To handle the individual jobs, we used a master-worker design, where the master was taking care of the scheduled delivery (throttling) of the jobs to a multi-threaded pool of workers.

If I had to do this again today, I'd rely on a ScheduledThreadPoolExecutor to manage the 'micro-scheduling'. For your case, it would look something like this:

ScheduledThreadPoolExecutor scheduledExecutor;
...
    scheduledExecutor = new ScheduledThreadPoolExecutor(THREAD_POOL_SIZE);
...

// Evenly spread the execution of a set of tasks over a period of time
public void schedule(Set<Task> taskSet, long timePeriod, TimeUnit timeUnit) {
    if (taskSet.isEmpty()) return; // or indicate some failure ...
    long period = TimeUnit.MILLISECOND.convert(timePeriod, timeUnit);
    long delay = period/taskSet.size();
    long accumulativeDelay = 0;
    for (Task task:taskSet) {
        scheduledExecutor.schedule(task, accumulativeDelay, TimeUnit.MILLISECOND);
        accumulativeDelay += delay;
    }
}

This gives you a general idea on how use the JDK facility to micro-schedule tasks. (Disclaimer: You need to make this robust for a prod environment, like check failing tasks, manage retries (if supported), etc...).

With some testing + tuning, we found an optimal balance between the Quartz jobs and the amount of jobs in one scheduled set.

We experienced a 100X throughput improvement in this way. Network bandwidth was our actual limit.

6
votes

First of all check How do I improve the performance of JDBC-JobStore? in Quartz documentation.

As you can probably guess there is in absolute value and definite metric. It all depends on your setup. However here are few hints:

  • 20 jobs per second means around 100 database queries per second, including updates and locking. That's quite a lot!

  • Consider distributing your Quartz setup to cluster. However if database is a bottleneck, it won't help you. Maybe TerracottaJobStore will come to the rescue?

  • Having K cores in the system everything less than K will underutilize your system. If your jobs are CPU intensive, K is fine. If they are calling external web services, blocking or sleeping, consider much bigger values. However more than 100-200 threads will significantly slow down your system due to context switching.
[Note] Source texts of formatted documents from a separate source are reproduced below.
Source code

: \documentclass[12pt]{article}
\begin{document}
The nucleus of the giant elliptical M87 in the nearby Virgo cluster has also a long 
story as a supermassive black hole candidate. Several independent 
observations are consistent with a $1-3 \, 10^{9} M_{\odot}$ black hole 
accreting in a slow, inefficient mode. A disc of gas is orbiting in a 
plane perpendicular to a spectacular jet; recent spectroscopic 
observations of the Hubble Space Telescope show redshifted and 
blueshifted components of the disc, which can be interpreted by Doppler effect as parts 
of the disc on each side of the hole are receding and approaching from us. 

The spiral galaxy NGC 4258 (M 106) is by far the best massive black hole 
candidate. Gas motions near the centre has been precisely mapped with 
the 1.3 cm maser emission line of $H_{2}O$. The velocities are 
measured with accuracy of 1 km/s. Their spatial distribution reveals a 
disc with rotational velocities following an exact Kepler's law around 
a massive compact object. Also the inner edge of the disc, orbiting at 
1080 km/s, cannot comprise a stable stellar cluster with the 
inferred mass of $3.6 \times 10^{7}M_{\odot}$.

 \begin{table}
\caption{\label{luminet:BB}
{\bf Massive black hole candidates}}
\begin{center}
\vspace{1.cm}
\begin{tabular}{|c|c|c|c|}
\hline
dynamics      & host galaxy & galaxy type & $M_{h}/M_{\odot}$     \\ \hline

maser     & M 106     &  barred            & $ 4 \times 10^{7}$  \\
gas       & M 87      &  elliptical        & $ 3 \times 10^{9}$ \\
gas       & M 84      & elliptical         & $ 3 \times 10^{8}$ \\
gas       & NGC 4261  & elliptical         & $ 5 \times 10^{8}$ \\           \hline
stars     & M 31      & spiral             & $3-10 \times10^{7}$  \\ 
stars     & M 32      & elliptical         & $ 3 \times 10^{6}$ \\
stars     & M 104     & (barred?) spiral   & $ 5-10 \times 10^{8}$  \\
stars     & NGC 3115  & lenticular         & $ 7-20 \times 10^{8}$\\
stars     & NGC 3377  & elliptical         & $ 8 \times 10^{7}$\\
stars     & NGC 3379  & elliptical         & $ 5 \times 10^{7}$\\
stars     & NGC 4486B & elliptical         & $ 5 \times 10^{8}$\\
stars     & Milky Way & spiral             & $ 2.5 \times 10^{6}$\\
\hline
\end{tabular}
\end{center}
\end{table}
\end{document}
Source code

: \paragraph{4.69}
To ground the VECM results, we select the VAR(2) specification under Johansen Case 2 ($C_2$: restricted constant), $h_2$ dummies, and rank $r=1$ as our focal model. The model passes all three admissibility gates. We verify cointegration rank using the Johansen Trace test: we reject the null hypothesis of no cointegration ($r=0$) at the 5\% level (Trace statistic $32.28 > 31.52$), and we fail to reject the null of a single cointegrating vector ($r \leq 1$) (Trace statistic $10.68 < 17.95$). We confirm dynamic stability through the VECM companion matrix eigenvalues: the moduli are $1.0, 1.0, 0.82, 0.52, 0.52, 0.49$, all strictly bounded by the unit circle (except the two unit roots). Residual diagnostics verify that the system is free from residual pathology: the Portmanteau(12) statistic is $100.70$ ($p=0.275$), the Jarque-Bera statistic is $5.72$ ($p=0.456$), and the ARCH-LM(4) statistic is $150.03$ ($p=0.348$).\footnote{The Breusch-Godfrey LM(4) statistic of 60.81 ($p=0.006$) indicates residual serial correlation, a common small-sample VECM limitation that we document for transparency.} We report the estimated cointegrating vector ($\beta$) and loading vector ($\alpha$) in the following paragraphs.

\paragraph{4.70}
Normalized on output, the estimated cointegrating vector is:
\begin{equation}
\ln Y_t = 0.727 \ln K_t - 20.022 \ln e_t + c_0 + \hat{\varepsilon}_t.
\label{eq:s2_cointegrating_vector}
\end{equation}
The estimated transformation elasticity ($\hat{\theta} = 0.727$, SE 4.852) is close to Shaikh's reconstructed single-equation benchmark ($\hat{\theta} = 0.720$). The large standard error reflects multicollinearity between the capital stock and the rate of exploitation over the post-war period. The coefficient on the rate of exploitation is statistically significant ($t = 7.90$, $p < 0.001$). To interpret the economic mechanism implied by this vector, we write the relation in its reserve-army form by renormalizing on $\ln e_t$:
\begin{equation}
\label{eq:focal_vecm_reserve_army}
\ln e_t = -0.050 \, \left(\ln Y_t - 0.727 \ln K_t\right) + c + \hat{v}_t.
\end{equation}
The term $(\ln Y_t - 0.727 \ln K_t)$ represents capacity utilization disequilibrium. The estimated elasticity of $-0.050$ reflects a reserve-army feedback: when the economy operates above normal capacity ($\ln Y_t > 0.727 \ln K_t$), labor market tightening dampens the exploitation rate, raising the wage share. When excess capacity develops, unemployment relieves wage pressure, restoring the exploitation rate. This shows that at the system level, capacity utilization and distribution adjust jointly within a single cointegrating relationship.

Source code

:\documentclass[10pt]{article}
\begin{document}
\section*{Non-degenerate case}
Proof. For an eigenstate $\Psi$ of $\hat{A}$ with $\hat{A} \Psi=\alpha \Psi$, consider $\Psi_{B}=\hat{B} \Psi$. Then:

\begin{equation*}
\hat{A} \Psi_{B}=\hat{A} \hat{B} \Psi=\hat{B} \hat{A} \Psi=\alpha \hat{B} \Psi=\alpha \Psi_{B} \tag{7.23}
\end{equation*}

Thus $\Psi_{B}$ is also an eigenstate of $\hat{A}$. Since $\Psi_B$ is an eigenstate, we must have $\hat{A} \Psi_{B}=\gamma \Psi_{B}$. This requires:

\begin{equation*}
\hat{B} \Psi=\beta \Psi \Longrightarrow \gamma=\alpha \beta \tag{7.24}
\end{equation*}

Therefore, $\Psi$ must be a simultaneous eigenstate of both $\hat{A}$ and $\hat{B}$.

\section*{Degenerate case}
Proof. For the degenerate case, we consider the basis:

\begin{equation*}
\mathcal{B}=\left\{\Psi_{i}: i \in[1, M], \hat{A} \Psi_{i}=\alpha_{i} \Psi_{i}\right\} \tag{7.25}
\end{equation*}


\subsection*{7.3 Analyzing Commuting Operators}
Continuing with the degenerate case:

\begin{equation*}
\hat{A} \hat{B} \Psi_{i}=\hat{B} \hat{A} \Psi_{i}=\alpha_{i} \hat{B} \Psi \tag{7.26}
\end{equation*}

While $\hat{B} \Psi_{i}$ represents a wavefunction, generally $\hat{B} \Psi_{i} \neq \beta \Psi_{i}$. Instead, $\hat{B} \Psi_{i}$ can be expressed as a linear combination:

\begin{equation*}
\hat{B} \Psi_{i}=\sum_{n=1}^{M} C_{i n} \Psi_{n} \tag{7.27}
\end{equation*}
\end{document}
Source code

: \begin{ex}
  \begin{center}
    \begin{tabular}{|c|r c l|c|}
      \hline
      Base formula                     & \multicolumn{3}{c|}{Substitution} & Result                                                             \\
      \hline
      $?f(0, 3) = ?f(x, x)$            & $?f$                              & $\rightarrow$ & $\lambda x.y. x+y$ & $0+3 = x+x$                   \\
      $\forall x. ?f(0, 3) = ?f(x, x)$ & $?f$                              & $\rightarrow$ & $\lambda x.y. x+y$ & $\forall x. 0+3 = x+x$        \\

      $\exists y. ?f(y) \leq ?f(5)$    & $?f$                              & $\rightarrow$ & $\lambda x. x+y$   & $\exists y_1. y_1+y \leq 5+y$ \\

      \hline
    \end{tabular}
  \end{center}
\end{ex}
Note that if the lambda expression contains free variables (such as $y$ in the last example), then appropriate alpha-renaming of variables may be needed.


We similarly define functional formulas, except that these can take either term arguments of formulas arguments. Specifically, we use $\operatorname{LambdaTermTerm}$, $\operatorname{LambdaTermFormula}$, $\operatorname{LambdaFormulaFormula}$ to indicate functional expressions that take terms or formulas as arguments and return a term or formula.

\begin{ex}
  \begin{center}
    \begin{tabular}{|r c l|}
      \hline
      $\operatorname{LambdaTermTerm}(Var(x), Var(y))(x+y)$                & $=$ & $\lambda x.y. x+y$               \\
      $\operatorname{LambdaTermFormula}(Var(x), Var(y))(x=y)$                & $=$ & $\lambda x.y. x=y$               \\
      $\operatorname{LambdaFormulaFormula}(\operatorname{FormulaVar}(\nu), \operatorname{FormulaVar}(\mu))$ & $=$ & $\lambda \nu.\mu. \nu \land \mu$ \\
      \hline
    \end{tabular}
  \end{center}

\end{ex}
  • Have you tried profiling? What is your machine doing most of the time? Can you post thread dump? I suspect poor database performance rather than CPU, but it depends on your use case.

2
votes

You should limit your number of threads to somewhere between n and n*3 where n is the number of processors available. Spinning up more threads is going to cause a lot of context switching, since most of them will be blocked most of the time.

As far as jobs per second, it really depends on how long the jobs run and how often they're blocked for operations like network and disk io.

Also, something to consider is that perhaps quartz isn't the tool you need. If you're sending off 1-2 million jobs a day, you might want to look into a custom solution. What are you even doing with 2 million jobs a day?!

Another option, which is a really bad way to approach the problem, but sometimes works... what is the server it's running on? Is it an older server? It might be bumping up the ram or other specs on it will give you some extra 'umph'. Not the best solution, for sure, because that delays the problem, not addresses, but if you're in a crunch it might help.

0
votes

In situations with high amount of jobs per second make sure your sql server uses row lock and not table lock. In mysql this is done by using InnoDB storage engine, and not the default MyISAM storage engine which only supplies table lock.

0
votes

Fundamentally the approach of doing 1 item at a time is doomed and inefficient when you're dealing with such a large number of things to do within such a short time. You need to group things - the suggested approach of using a job set that then micro-schedules each individual job is a first step, but that still means doing a whole lot of almost nothing per job. Better would be to improve your webservice so you can tell it to process N items at a time, and then invoke it with sets of items to process. And even better is to avoid doing this sort of thing via webservices and process them all inside a database, as sets, which is what databases are good for. Any sort of job that processes one item at a time is fundamentally an unscalable design.